Each line below needs to be duplicated without alteration.

**Source material:**
Start of Block

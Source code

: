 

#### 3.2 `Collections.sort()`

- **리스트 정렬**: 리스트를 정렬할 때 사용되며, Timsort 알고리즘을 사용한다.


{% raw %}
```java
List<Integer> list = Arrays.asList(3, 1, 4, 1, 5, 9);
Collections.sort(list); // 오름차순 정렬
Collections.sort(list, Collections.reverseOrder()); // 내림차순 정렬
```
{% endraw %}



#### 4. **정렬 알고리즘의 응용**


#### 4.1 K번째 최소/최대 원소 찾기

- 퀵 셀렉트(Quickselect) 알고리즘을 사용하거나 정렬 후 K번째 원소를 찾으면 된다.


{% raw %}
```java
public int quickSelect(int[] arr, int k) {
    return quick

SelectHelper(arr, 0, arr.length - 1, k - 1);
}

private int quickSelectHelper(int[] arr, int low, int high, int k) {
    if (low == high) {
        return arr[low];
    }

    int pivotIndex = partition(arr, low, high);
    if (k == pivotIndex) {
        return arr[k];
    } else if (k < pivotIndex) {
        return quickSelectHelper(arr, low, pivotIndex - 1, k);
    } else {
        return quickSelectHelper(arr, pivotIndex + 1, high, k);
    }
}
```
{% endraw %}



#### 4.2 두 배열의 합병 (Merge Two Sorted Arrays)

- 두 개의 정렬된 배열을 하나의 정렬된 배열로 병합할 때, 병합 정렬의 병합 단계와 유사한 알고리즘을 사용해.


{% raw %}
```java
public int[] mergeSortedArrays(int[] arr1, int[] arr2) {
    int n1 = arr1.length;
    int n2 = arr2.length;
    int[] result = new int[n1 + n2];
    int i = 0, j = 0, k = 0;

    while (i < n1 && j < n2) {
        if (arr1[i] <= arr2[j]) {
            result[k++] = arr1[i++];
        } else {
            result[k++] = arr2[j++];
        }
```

End of Block

**Response to this task:**
Source code

: 

#### 3.2 `Collections.sort()`

- **리스트 정렬**: 리스트를 정렬할 때 사용되며, Timsort 알고리즘을 사용한다.


{% raw %}
```java
List<Integer> list = Arrays.asList(3, 1, 4, 1, 5, 9);
Collections.sort(list); // 오름차순 정렬
Collections.sort(list, Collections.reverseOrder()); // 내림차순 정렬
```
{% endraw %}



#### 4. **정렬 알고리즘의 응용**


#### 4.1 K번째 최소/최대 원소 찾기

- 퀵 셀렉트(Quickselect) 알고리즘을 사용하거나 정렬 후 K번째 원소를 찾으면 된다.


{% raw %}
```java
public int quickSelect(int[] arr, int k) {
    return quick

SelectHelper(arr, 0, arr.length - 1, k - 1);
}

private int quickSelectHelper(int[] arr, int low, int high, int k) {
    if (low == high) {
        return arr[low];
    }

    int pivotIndex = partition(arr, low, high);
    if (k == pivotIndex) {
        return arr[k];
    } else if (k < pivotIndex) {
        return quickSelectHelper(arr, low, pivotIndex - 1, k);
    } else {
        return quickSelectHelper(arr, pivotIndex + 1, high, k);
    }
}
```
{% endraw %}



#### 4.2 두 배열의 합병 (Merge Two Sorted Arrays)

- 두 개의 정렬된 배열을 하나의 정렬된 배열로 병합할 때, 병합 정렬의 병합 단계와 유사한 알고리즘을 사용해.


{% raw %}
```java
public int[] mergeSortedArrays(int[] arr1, int[] arr2) {
    int n1 = arr1.length;
    int n2 = arr2.length;
    int[] result = new int[n1 + n2];
    int i = 0, j = 0, k = 0;

    while (i < n1 && j < n2) {
        if (arr1[i] <= arr2[j]) {
            result[k++] = arr1[i++];
        } else {
            result[k++] = arr2[j++];
        }
```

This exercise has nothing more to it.